Your assignment:
Images are to be dropped, and the rest of the data reproduced exactly.

[Saved data entries]
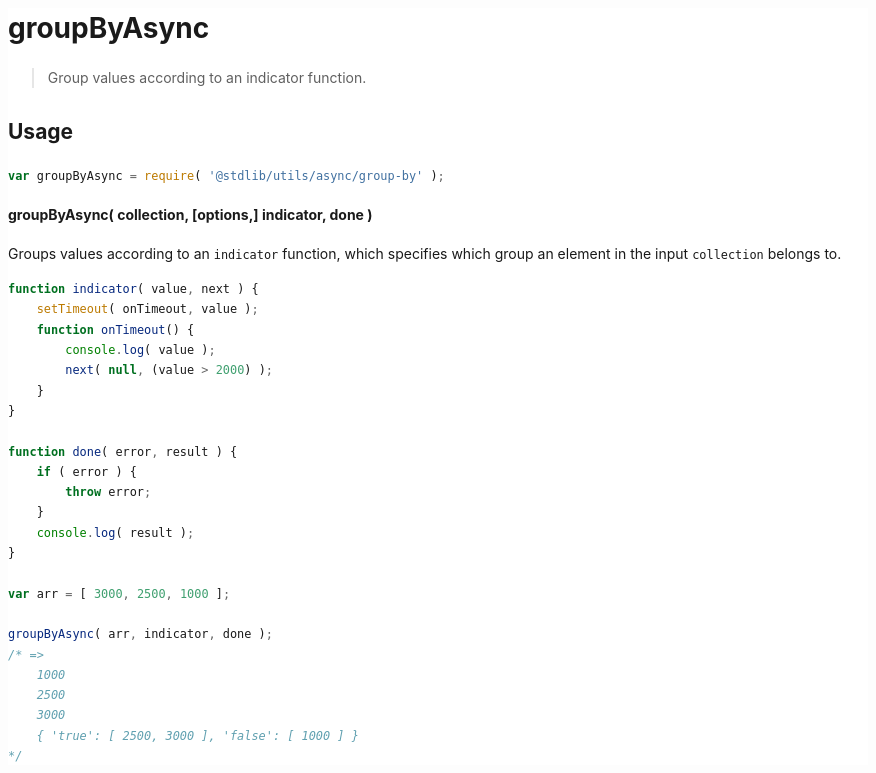 

# groupByAsync

> Group values according to an indicator function.



<section class="intro">

</section>





<section class="usage">

## Usage

```javascript
var groupByAsync = require( '@stdlib/utils/async/group-by' );
```

#### groupByAsync( collection, \[options,] indicator, done )

Groups values according to an `indicator` function, which specifies which group an element in the input `collection` belongs to.

```javascript
function indicator( value, next ) {
    setTimeout( onTimeout, value );
    function onTimeout() {
        console.log( value );
        next( null, (value > 2000) );
    }
}

function done( error, result ) {
    if ( error ) {
        throw error;
    }
    console.log( result );
}

var arr = [ 3000, 2500, 1000 ];

groupByAsync( arr, indicator, done );
/* =>
    1000
    2500
    3000
    { 'true': [ 2500, 3000 ], 'false': [ 1000 ] }
*/
```


[mdn-array]: https://developer.mozilla.org/en-US/docs/Web/JavaScript/Reference/Global_Objects/Array
[mdn-typed-array]: https://developer.mozilla.org/en-US/docs/Web/JavaScript/Reference/Global_Objects/TypedArray
[mdn-object]: https://developer.mozilla.org/en-US/docs/Web/JavaScript/Reference/Global_Objects/Object
[@stdlib/utils/async/bifurcate-by]: https://github.com/stdlib-js/utils/tree/main/async/bifurcate-by
[@stdlib/utils/async/count-by]: https://github.com/stdlib-js/utils/tree/main/async/count-by
[@stdlib/utils/group-by]: https://github.com/stdlib-js/utils/tree/main/group-by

Your solution:
# groupByAsync

> Group values according to an indicator function.



<section class="intro">

</section>





<section class="usage">

## Usage

```javascript
var groupByAsync = require( '@stdlib/utils/async/group-by' );
```

#### groupByAsync( collection, \[options,] indicator, done )

Groups values according to an `indicator` function, which specifies which group an element in the input `collection` belongs to.

```javascript
function indicator( value, next ) {
    setTimeout( onTimeout, value );
    function onTimeout() {
        console.log( value );
        next( null, (value > 2000) );
    }
}

function done( error, result ) {
    if ( error ) {
        throw error;
    }
    console.log( result );
}

var arr = [ 3000, 2500, 1000 ];

groupByAsync( arr, indicator, done );
/* =>
    1000
    2500
    3000
    { 'true': [ 2500, 3000 ], 'false': [ 1000 ] }
*/
```


[mdn-array]: https://developer.mozilla.org/en-US/docs/Web/JavaScript/Reference/Global_Objects/Array
[mdn-typed-array]: https://developer.mozilla.org/en-US/docs/Web/JavaScript/Reference/Global_Objects/TypedArray
[mdn-object]: https://developer.mozilla.org/en-US/docs/Web/JavaScript/Reference/Global_Objects/Object
[@stdlib/utils/async/bifurcate-by]: https://github.com/stdlib-js/utils/tree/main/async/bifurcate-by
[@stdlib/utils/async/count-by]: https://github.com/stdlib-js/utils/tree/main/async/count-by
[@stdlib/utils/group-by]: https://github.com/stdlib-js/utils/tree/main/group-by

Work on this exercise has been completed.